Dr. Yadav Pandit is a research scholar, working in the field of Experimental Nuclear Physics.

== Early life and education ==
Yadav Pandit was born in Tikuri, Pyuthan District, located in the western hills of Nepal. He is the youngest child of Bhuwaneshwar Pandit and Radhika Pandit. He was educated first at Shishu Kalyan Primary School in Tikuri and then at Janata High School Bagdula, from where he graduated S.L.C. He studied science at Tribhuvan University, from where he obtained a M.Sc., and later went to the United States for further education, earning a Ph.D. degree in Experimental Nuclear Physics from Kent State University.

== Research ==
Pandit's research involves the experimental high-energy nuclear physics, also often called high-energy "heavy-ion" physics. He is a member of STAR collaboration, a large international group of scientists working at the Relativistic Heavy Ion Collider (RHIC) facility, Brookhaven National Laboratory.
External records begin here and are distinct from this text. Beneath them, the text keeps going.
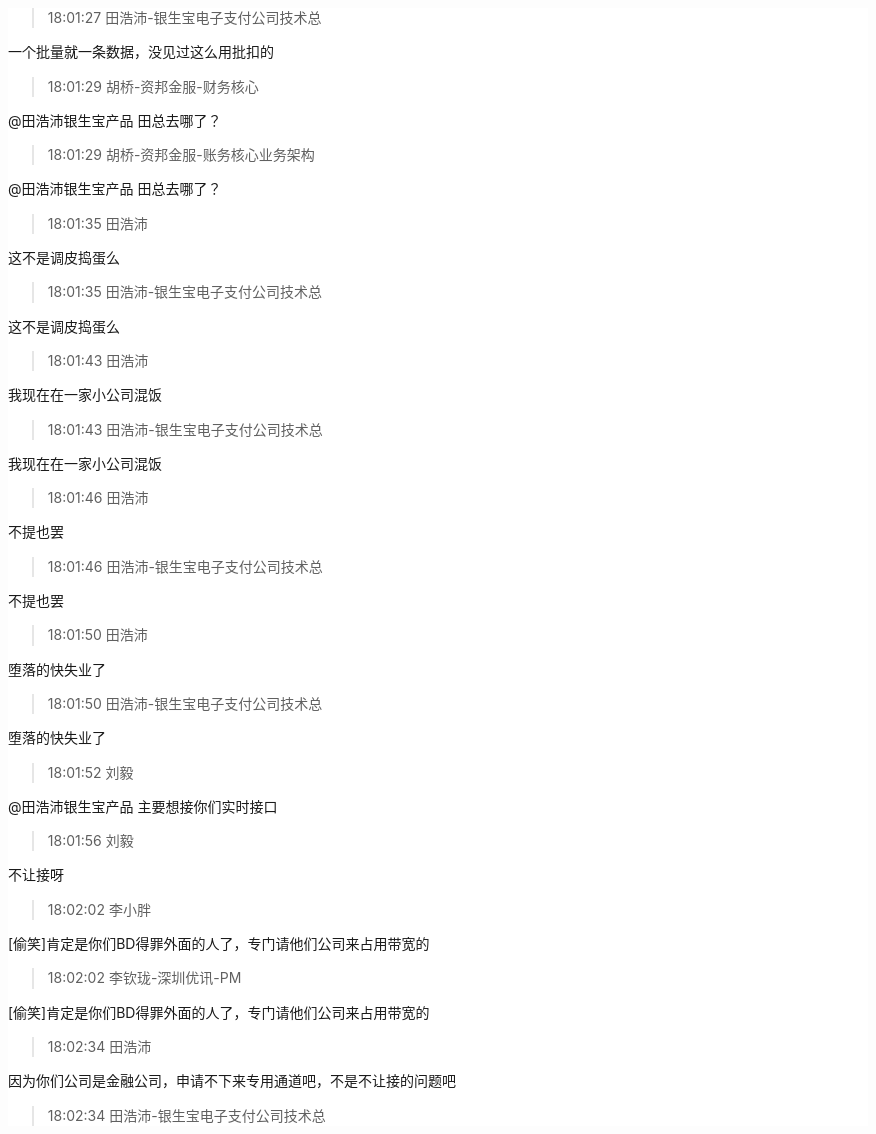 > 18:01:27  田浩沛-银生宝电子支付公司技术总  
   
一个批量就一条数据，没见过这么用批扣的  
   
> 18:01:29  胡桥-资邦金服-财务核心  
   
@田浩沛银生宝产品  田总去哪了？  
   
> 18:01:29  胡桥-资邦金服-账务核心业务架构  
   
@田浩沛银生宝产品  田总去哪了？  
   
> 18:01:35  田浩沛  
   
这不是调皮捣蛋么  
   
> 18:01:35  田浩沛-银生宝电子支付公司技术总  
   
这不是调皮捣蛋么  
   
> 18:01:43  田浩沛  
   
我现在在一家小公司混饭  
   
> 18:01:43  田浩沛-银生宝电子支付公司技术总  
   
我现在在一家小公司混饭  
   
> 18:01:46  田浩沛  
   
不提也罢  
   
> 18:01:46  田浩沛-银生宝电子支付公司技术总  
   
不提也罢  
   
> 18:01:50  田浩沛  
   
堕落的快失业了  
   
> 18:01:50  田浩沛-银生宝电子支付公司技术总  
   
堕落的快失业了  
   
> 18:01:52  刘毅  
   
@田浩沛银生宝产品 主要想接你们实时接口  
   
> 18:01:56  刘毅  
   
不让接呀  
   
> 18:02:02  李小胖  
   
[偷笑]肯定是你们BD得罪外面的人了，专门请他们公司来占用带宽的  
   
> 18:02:02  李钦珑-深圳优讯-PM  
   
[偷笑]肯定是你们BD得罪外面的人了，专门请他们公司来占用带宽的  
   
> 18:02:34  田浩沛  
   
因为你们公司是金融公司，申请不下来专用通道吧，不是不让接的问题吧  
   
> 18:02:34  田浩沛-银生宝电子支付公司技术总  
   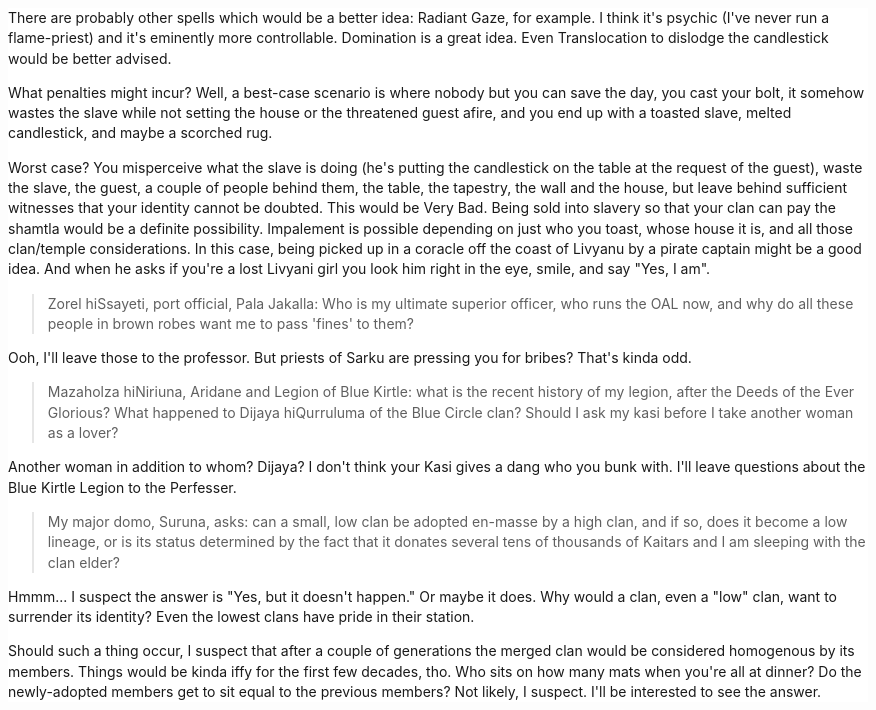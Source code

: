 There are probably other spells which would be a better idea:  Radiant 
Gaze, for example.  I think it's psychic (I've never run a 
flame-priest) and it's eminently more controllable.  Domination is a 
great idea.  Even Translocation to dislodge the candlestick would be 
better advised.

What penalties might incur?  Well, a best-case scenario is where nobody
but you can save the day, you cast your bolt, it somehow wastes the slave
while not setting the house or the threatened guest afire, and you end 
up with a toasted slave, melted candlestick, and maybe a scorched rug.

Worst case?  You misperceive what the slave is doing (he's putting the 
candlestick on the table at the request of the guest), waste the 
slave, the guest, a couple of people behind them, the table, the 
tapestry, the wall and the house, but leave behind sufficient 
witnesses that your identity cannot be doubted.  This would be Very 
Bad.  Being sold into slavery so that your clan can pay the shamtla 
would be a definite possibility.  Impalement is possible depending on 
just who you toast, whose house it is, and all those clan/temple 
considerations.  In this case, being picked up in a coracle off the 
coast of Livyanu by a pirate captain might be a good idea.  And when 
he asks if you're a lost Livyani girl you look him right in the eye, 
smile, and say "Yes, I am".

>Zorel hiSsayeti, port official, Pala Jakalla:  Who is my ultimate superior 
>officer, who runs the OAL now, and why do all these people in brown robes 
>want me to pass 'fines' to them?

Ooh, I'll leave those to the professor.  But priests of Sarku are 
pressing you for bribes?  That's kinda odd.

>Mazaholza hiNiriuna, Aridane and Legion of Blue Kirtle:  what is the recent 
>history of my legion, after the Deeds of the Ever Glorious?  What happened 
>to Dijaya hiQurruluma of the Blue Circle clan?  Should I ask my kasi before 
>I take another woman as a lover?

Another woman in addition to whom?  Dijaya?  I don't think your Kasi 
gives a dang who you bunk with.  I'll leave questions about the Blue 
Kirtle Legion to the Perfesser.

>My major domo, Suruna, asks: can a small, low clan be adopted en-masse by a 
>high clan, and if so, does it become a low lineage, or is its status 
>determined by the fact that it donates several tens of thousands of Kaitars 
>and I am sleeping with the clan elder?

Hmmm...  I suspect the answer is  "Yes, but it doesn't happen." 
Or maybe it does.  Why would a clan, even a "low" clan, want to surrender its
identity?  Even the lowest clans have pride in their station.

Should such a thing occur, I suspect that after a couple of generations the
merged clan would be considered homogenous by its members.  Things would be 
kinda iffy for the first few decades, tho.  Who sits on how many mats when 
you're all at dinner?  Do the newly-adopted members get to sit equal to
the previous members?  Not likely, I suspect.  I'll be interested to see
the answer.
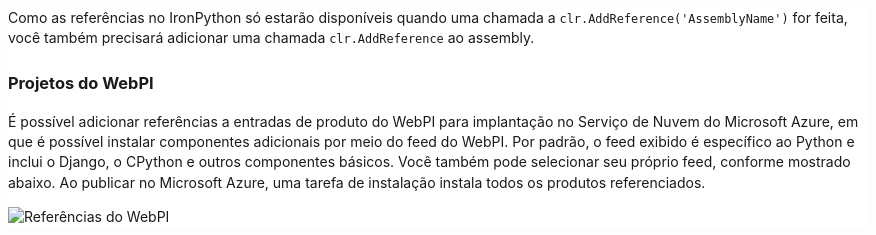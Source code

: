 Como as referências no IronPython só estarão disponíveis quando uma chamada a `clr.AddReference('AssemblyName')` for feita, você também precisará adicionar uma chamada `clr.AddReference` ao assembly.

### <a name="webpi-projects"></a>Projetos do WebPI

É possível adicionar referências a entradas de produto do WebPI para implantação no Serviço de Nuvem do Microsoft Azure, em que é possível instalar componentes adicionais por meio do feed do WebPI. Por padrão, o feed exibido é específico ao Python e inclui o Django, o CPython e outros componentes básicos. Você também pode selecionar seu próprio feed, conforme mostrado abaixo. Ao publicar no Microsoft Azure, uma tarefa de instalação instala todos os produtos referenciados.

![Referências do WebPI](~/docs/python/media/projects-webPI-components.png)
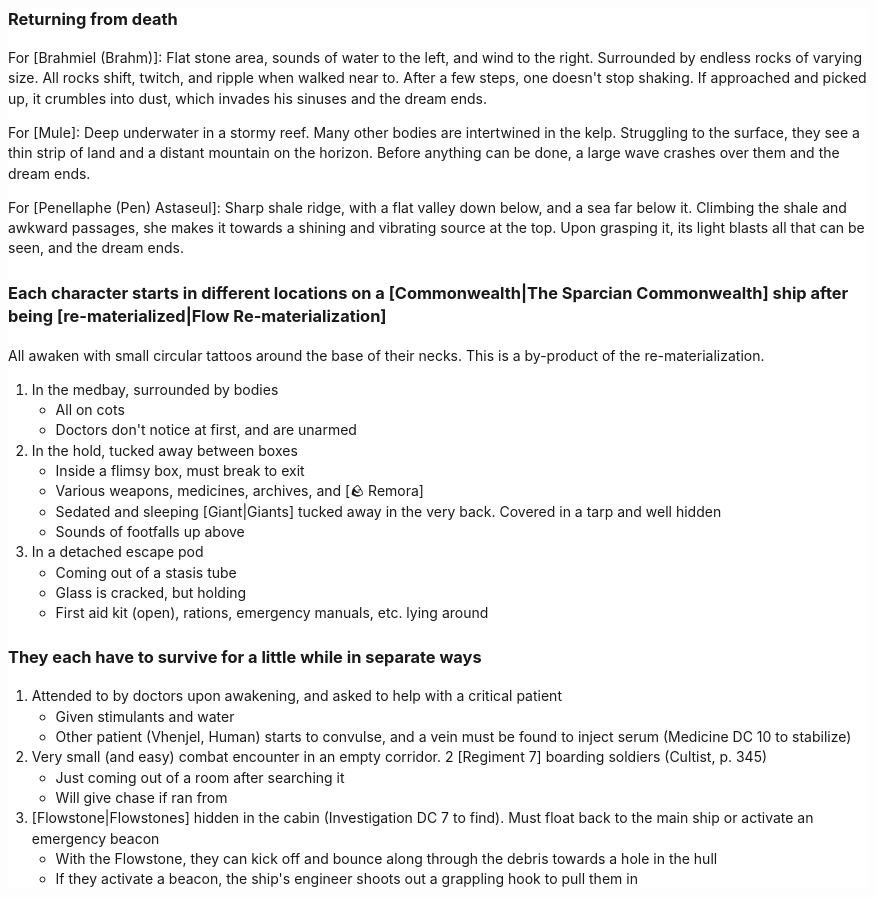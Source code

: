 ### **Returning from death**

For [Brahmiel (Brahm)]: Flat stone area, sounds of water to the left, and wind to the right. Surrounded by endless rocks of varying size. All rocks shift, twitch, and ripple when walked near to. After a few steps, one doesn't stop shaking. If approached and picked up, it crumbles into dust, which invades his sinuses and the dream ends.

For [Mule]: Deep underwater in a stormy reef. Many other bodies are intertwined in the kelp. Struggling to the surface, they see a thin strip of land and a distant mountain on the horizon. Before anything can be done, a large wave crashes over them and the dream ends.

For [Penellaphe (Pen) Astaseul]: Sharp shale ridge, with a flat valley down below, and a sea far below it. Climbing the shale and awkward passages, she makes it towards a shining and vibrating source at the top. Upon grasping it, its light blasts all that can be seen, and the dream ends.

### **Each character starts in different locations on a [Commonwealth|The Sparcian Commonwealth] ship after being [re-materialized|Flow Re-materialization]**

All awaken with small circular tattoos around the base of their necks. This is a by-product of the re-materialization.

1. In the medbay, surrounded by bodies
   - All on cots
   - Doctors don't notice at first, and are unarmed
2. In the hold, tucked away between boxes
   - Inside a flimsy box, must break to exit
   - Various weapons, medicines, archives, and [🪨 Remora]
   - Sedated and sleeping [Giant|Giants] tucked away in the very back. Covered in a tarp and well hidden
   - Sounds of footfalls up above
3. In a detached escape pod
   - Coming out of a stasis tube
   - Glass is cracked, but holding
   - First aid kit (open), rations, emergency manuals, etc. lying around

### **They each have to survive for a little while in separate ways**

1. Attended to by doctors upon awakening, and asked to help with a critical patient
   - Given stimulants and water
   - Other patient (Vhenjel, Human) starts to convulse, and a vein must be found to inject serum (Medicine DC 10 to stabilize)
2. Very small (and easy) combat encounter in an empty corridor. 2 [Regiment 7] boarding soldiers (Cultist, p. 345)
   - Just coming out of a room after searching it
   - Will give chase if ran from
3. [Flowstone|Flowstones] hidden in the cabin (Investigation DC 7 to find). Must float back to the main ship or activate an emergency beacon
   - With the Flowstone, they can kick off and bounce along through the debris towards a hole in the hull
   - If they activate a beacon, the ship's engineer shoots out a grappling hook to pull them in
Pandit is an expert in measurements of anisotropy, studying fluid-like behavior and phase transitions in the dense and highly excited matter created in these collisions. In 2014, his work related to the observation of first-order phase transition in subatomic nuclear matter gained worldwide attention and was widely reported. He is one of the very few Nepali scholars who had successes making significant contribution in fundamental science research. Pandit's scientific area of interest is in phase transition phenomena in the dense and highly excited nuclear matter created in heavy ion collisions.

== Professional Work/membership ==
- 2020: Assistant Professor of Physics at Baptist Health Science University
- 2019: Assistant Professor of Physics at Missouri Western State University.
- 2016: Faculty of Physical Sciences, ACCC.
- 2014-2017: Advisor, Non Resident Nepali National Coordination Council of USA.
- 2012-2016: Postdoctoral Research Associate, University of Illinois at Chicago.
- 1996: Life Member, Nepal Physical Society
- 2008–present: Member, American Physical Society

== Publications ==

Pandit has published more than 90 research articles as an author or coauthor.